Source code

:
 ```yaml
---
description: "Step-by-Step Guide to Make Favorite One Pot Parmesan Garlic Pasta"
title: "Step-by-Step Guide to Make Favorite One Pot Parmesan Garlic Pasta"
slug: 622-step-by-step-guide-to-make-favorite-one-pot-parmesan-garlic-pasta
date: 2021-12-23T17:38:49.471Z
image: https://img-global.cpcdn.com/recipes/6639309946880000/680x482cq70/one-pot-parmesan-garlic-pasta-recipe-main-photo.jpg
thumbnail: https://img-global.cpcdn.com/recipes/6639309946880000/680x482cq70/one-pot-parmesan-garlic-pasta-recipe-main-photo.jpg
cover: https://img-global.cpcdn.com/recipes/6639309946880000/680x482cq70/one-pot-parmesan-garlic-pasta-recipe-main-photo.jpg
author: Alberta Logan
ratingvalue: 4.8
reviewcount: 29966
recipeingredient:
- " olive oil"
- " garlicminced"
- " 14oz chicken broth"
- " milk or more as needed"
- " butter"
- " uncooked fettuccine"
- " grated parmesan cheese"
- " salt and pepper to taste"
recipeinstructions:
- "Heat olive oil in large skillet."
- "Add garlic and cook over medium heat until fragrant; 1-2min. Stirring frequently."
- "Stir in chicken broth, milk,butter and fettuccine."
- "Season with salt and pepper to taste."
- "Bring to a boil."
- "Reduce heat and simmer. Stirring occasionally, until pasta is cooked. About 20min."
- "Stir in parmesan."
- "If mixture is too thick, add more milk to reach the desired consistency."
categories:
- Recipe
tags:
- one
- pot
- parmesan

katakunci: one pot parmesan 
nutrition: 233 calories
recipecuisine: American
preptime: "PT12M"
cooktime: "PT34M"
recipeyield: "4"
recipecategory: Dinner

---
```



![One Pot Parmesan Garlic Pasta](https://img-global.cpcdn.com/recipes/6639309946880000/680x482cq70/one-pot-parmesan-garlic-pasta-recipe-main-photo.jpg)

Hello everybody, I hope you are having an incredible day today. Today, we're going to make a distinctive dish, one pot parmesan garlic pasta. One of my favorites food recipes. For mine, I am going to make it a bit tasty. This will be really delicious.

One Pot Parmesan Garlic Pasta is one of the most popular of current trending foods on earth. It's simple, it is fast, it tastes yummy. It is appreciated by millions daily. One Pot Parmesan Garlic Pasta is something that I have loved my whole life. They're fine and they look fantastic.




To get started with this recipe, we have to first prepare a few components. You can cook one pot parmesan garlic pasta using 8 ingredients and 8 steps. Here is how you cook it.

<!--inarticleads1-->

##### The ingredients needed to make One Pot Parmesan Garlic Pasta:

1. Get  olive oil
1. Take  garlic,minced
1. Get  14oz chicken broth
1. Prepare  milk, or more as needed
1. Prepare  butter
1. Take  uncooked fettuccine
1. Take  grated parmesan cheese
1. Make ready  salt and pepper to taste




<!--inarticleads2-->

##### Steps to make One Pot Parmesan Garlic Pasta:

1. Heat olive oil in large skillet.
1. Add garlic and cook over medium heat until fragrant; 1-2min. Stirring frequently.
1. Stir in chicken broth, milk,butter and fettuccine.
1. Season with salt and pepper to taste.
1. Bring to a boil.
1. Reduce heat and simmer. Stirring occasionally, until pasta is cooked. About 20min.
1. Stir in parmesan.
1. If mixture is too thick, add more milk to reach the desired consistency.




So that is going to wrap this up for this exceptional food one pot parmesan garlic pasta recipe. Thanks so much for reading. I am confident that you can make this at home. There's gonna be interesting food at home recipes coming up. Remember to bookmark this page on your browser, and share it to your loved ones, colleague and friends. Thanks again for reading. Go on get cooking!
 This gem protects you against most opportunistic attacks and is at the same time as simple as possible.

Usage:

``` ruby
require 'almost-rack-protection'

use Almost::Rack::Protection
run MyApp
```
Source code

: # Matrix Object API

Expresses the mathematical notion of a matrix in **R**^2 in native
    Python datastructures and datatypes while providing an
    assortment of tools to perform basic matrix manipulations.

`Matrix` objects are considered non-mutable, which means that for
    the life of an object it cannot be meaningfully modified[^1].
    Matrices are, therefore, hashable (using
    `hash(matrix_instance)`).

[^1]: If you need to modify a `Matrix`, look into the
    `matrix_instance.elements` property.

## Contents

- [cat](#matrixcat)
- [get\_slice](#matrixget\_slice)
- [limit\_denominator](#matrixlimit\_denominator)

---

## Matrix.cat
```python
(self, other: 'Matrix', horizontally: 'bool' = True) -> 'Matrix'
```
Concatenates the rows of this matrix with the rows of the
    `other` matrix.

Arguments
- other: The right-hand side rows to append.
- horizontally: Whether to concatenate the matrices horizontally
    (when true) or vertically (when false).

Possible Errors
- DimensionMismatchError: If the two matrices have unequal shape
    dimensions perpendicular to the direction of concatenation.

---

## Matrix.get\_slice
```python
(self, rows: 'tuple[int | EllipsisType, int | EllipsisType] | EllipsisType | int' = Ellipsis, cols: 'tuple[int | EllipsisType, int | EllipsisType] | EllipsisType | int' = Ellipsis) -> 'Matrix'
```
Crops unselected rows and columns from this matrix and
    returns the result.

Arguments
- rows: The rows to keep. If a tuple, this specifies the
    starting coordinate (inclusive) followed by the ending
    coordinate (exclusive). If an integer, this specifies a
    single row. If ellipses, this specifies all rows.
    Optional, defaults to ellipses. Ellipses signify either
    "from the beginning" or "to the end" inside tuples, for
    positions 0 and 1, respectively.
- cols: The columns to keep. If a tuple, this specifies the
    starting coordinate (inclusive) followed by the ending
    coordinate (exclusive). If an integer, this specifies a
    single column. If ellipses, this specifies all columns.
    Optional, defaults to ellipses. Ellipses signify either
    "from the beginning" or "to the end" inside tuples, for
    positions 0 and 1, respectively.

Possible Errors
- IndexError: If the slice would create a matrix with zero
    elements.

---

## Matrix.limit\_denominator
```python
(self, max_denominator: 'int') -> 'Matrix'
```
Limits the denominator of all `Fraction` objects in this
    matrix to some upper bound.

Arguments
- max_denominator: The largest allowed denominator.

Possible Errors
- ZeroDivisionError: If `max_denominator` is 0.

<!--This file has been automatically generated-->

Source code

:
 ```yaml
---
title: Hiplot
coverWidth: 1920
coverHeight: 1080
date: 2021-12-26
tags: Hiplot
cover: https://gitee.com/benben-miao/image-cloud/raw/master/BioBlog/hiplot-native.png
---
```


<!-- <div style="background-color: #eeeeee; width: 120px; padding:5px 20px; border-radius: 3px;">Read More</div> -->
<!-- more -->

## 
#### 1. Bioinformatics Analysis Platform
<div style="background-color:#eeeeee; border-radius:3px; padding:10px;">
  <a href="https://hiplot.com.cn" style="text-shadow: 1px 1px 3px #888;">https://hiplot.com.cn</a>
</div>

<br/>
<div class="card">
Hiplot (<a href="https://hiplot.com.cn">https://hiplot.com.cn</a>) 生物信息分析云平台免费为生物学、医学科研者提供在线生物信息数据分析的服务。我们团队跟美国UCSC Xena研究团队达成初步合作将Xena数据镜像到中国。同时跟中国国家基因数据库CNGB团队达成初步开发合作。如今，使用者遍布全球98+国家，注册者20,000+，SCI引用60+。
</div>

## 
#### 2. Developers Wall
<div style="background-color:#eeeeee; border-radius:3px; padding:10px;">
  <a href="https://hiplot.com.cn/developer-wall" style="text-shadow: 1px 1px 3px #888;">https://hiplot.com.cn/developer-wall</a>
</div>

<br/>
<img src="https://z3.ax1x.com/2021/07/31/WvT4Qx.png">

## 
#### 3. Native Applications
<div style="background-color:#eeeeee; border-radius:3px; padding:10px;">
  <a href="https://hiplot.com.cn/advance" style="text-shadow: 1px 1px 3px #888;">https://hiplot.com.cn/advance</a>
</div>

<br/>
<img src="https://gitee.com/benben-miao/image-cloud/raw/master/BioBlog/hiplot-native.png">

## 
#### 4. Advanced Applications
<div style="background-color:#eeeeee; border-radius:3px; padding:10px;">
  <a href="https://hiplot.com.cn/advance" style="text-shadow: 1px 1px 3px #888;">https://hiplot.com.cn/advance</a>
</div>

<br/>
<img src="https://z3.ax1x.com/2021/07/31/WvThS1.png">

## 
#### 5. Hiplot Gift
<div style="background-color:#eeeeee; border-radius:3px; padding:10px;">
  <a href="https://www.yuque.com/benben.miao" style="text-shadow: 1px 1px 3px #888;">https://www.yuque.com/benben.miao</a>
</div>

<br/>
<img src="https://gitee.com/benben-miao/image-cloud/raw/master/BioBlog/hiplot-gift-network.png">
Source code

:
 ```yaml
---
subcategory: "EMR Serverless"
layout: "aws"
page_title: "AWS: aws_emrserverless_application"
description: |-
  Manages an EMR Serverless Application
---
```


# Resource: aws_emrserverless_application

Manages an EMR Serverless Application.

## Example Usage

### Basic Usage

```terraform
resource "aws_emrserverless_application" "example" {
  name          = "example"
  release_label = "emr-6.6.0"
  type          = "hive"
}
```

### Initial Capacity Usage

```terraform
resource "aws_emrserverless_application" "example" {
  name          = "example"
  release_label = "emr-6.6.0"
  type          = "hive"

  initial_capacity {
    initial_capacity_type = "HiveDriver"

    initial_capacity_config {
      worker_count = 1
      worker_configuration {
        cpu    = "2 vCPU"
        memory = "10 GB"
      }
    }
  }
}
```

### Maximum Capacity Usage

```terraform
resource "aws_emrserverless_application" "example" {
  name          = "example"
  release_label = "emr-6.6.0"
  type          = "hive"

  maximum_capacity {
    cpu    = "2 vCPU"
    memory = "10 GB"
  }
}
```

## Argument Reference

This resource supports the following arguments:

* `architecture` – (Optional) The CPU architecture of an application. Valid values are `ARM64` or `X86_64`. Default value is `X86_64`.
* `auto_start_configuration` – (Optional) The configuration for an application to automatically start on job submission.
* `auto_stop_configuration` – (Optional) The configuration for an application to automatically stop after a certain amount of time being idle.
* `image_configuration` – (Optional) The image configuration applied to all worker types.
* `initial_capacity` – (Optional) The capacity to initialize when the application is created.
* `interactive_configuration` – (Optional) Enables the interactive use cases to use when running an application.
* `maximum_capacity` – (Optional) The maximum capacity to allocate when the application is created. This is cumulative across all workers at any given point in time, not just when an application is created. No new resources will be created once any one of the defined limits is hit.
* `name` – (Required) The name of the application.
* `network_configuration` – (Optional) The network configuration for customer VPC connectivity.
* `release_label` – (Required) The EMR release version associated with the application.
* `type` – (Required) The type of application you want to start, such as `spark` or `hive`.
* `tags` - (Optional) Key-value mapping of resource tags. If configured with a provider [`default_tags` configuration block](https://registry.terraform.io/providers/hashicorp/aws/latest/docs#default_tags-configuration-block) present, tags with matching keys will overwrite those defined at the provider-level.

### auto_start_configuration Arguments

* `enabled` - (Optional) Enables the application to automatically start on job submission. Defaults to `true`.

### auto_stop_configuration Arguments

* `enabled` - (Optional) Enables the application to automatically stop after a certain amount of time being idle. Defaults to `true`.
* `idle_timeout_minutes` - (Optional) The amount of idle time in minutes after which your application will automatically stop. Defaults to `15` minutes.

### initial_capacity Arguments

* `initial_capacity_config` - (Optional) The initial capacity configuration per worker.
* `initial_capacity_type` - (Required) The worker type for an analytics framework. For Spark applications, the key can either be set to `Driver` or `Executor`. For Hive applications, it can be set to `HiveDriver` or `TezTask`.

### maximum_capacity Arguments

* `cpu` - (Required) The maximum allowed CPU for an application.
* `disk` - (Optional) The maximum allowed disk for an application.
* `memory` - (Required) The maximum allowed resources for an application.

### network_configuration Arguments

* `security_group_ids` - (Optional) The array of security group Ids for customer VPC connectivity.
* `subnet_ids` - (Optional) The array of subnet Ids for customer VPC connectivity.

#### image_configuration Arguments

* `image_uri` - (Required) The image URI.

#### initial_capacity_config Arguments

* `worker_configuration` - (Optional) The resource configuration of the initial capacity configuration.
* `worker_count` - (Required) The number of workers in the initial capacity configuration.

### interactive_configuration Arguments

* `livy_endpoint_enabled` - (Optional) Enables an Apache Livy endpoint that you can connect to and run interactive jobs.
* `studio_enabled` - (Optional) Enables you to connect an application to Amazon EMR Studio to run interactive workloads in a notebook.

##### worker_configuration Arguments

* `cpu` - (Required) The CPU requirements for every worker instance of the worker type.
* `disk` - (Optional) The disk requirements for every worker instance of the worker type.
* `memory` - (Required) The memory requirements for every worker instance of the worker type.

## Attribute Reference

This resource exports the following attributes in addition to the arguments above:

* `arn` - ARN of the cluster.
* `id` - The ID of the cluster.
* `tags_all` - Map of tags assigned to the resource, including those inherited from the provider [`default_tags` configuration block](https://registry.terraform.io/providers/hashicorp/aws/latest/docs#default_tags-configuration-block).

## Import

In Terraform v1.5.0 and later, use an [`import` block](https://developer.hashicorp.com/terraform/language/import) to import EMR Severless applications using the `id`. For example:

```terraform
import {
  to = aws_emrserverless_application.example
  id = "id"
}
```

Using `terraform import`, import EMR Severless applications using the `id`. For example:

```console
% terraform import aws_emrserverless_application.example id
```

### About this exercise:
Bring together every line in the entries that holds the string "mixture".

### Solution to this task:
- "If mixture is too thick, add more milk to reach the desired consistency."
1. If mixture is too thick, add more milk to reach the desired consistency.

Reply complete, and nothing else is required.